Thomas Hine remarked about the exhibition: “With this show, Woodmere is encouraging its audience to embrace an art that has often been about suffering and struggle. We should be able to see this work not as African American heritage, but as part of the culture of the place where we live. “Art: Black Philadelphia artists, visible at last” (philly.com, December 12, 2015). And Andrea Kirsh, reviewing the show in these pages, noted that: “The exhibition is a fascinating survey of an entire community—one that created its own artistic institutions in the face of neglect, if not outright exclusion by the mainstream Philadelphia art world.”

Going forward, The Woodmere Annual: 75th Juried Exhibition, The Condition of Place opens on June 4, 2016. This show will highlight contemporary work in a wide variety of media by artists living within fifty miles of the Museum. The exhibition focuses on the ways artists consider the theme of “the condition of place.” I haven’t been able to figure out exactly what that means, but the show was juried by Tyler School of Art’s wonderful abstract painter Odili Donald Odita, and will feature scores of exciting local emerging artists.

Finally, Dina Wind’s “Spring & Triangle,” pictured above, gets its official unveiling on June 11, at 3 pm. The 30-foot enlargement of a smaller work of Wind’s fulfills the aspiration of the late artist and art philanthropist to realize her sculpture on a monumental public scale. “Spring & Triangle” sits on the Museum’s front lawn and creates a stunning interaction between the natural environment and the Museum itself. Videos documenting the fabrication and installation of the sculpture can be found on the Museum’s website.

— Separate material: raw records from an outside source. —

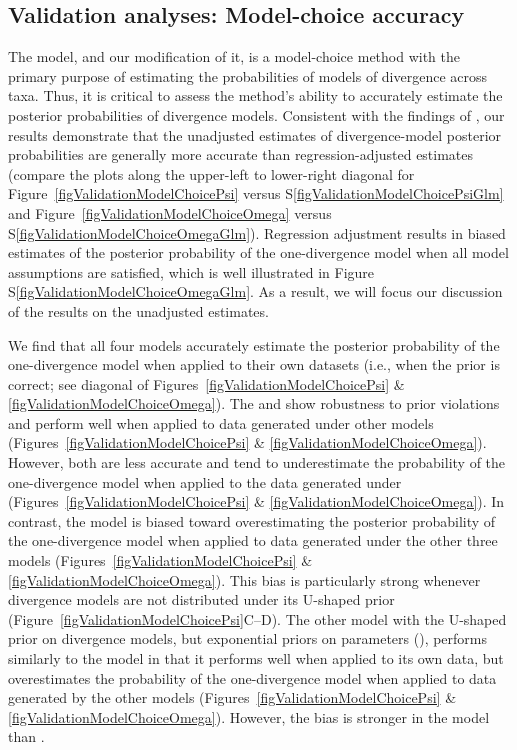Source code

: \subsection*{Validation analyses: Model-choice accuracy}
The \msb model, and our modification of it, is a model-choice method
with the primary purpose of estimating the probabilities of models
of divergence across taxa.
Thus, it is critical to assess the method's ability to accurately
estimate the posterior probabilities of divergence models.
Consistent with the findings of \citet{Oaks2012}, our results demonstrate that
the unadjusted estimates of divergence-model posterior probabilities are
generally more accurate than regression-adjusted estimates
(compare the plots along the upper-left to lower-right diagonal for
Figure~\ref{figValidationModelChoicePsi} versus
S\ref{figValidationModelChoicePsiGlm} and
Figure~\ref{figValidationModelChoiceOmega} versus
S\ref{figValidationModelChoiceOmegaGlm}).
Regression adjustment results in biased estimates of the posterior probability
of the one-divergence model when all model assumptions are satisfied, which is
well illustrated in Figure S\ref{figValidationModelChoiceOmegaGlm}.
As a result, we will focus our discussion of the results on the unadjusted
estimates.

We find that all four models accurately estimate the posterior probability of
the one-divergence model when applied to their own datasets (i.e., when the
prior is correct; see diagonal of Figures~\ref{figValidationModelChoicePsi} \&
\ref{figValidationModelChoiceOmega}).
The \modelUniform and \modelDPP show robustness to prior violations and
perform well when applied to data generated under other models
(Figures~\ref{figValidationModelChoicePsi} \&
\ref{figValidationModelChoiceOmega}).
However, both are less accurate and tend to underestimate the probability of the
one-divergence model when applied to the data generated under \modelUshaped
(Figures~\ref{figValidationModelChoicePsi} \&
\ref{figValidationModelChoiceOmega}).
In contrast, the \modelOld model is biased toward overestimating the posterior
probability of the one-divergence model when applied to data generated under
the other three models
(Figures~\ref{figValidationModelChoicePsi} \&
\ref{figValidationModelChoiceOmega}).
This bias is particularly strong whenever divergence models are not
distributed under its U-shaped prior
(Figure~\ref{figValidationModelChoicePsi}C--D).
The other model with the U-shaped prior on divergence models, but exponential
priors on parameters (\modelUshaped), performs similarly to the \modelOld model
in that it performs well when applied to its own data, but overestimates the
probability of the one-divergence model when applied to data generated by the
other models
(Figures~\ref{figValidationModelChoicePsi} \&
\ref{figValidationModelChoiceOmega}).
However, the bias is stronger in the \modelOld model than \modelUshaped.

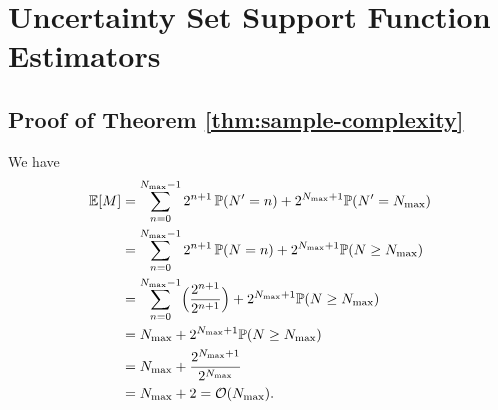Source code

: \section{Uncertainty Set Support Function Estimators}
\subsection{Proof of Theorem \ref{thm:sample-complexity}} \label{proof:sample-complexity}
We have
\begin{align}
\mathbb{E}[M]&=\sum_{n=0}^{N_{\max}-1} 2^{n+1}\,\mathbb{P}(N'=n)+2^{N_{\max}+1}\mathbb{P}(N' = N_{\max})
\nonumber\\
&=\sum_{n=0}^{N_{\max}-1} 2^{n+1}\,\mathbb{P}(N=n)+2^{N_{\max}+1}\mathbb{P}(N\ge N_{\max})
\nonumber\\
&=\sum_{n=0}^{N_{\max}-1}\Bigl(\frac{ 2^{n+1}}{ 2^{n+1}}\Bigr)+2^{N_{\max}+1}\mathbb{P}(N\ge N_{\max})
\nonumber\\
&=N_{\max}+2^{N_{\max}+1}\mathbb{P}(N\ge N_{\max})
\nonumber\\
&=N_{\max}+\frac{2^{N_{\max}+1}}{2^{N_{\max}}}
\nonumber\\
&=N_{\max}+2 = \operatorname*{\mathcal{O}}(N_{\max}).
\end{align}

The enormous contribution that Woodmere has made to promoting, preserving, and featuring the art and artists of the Philadelphia region is enhanced by the Museum’s accessibility. Bill Valerio and his team have done an incredible job of figuring out how to invite and welcome the larger community, in all of its diversity, to visit and use Museum. They have, essentially, built a magnificent cultural center of the arts, which serves the entire metropolitan area and benefits us all.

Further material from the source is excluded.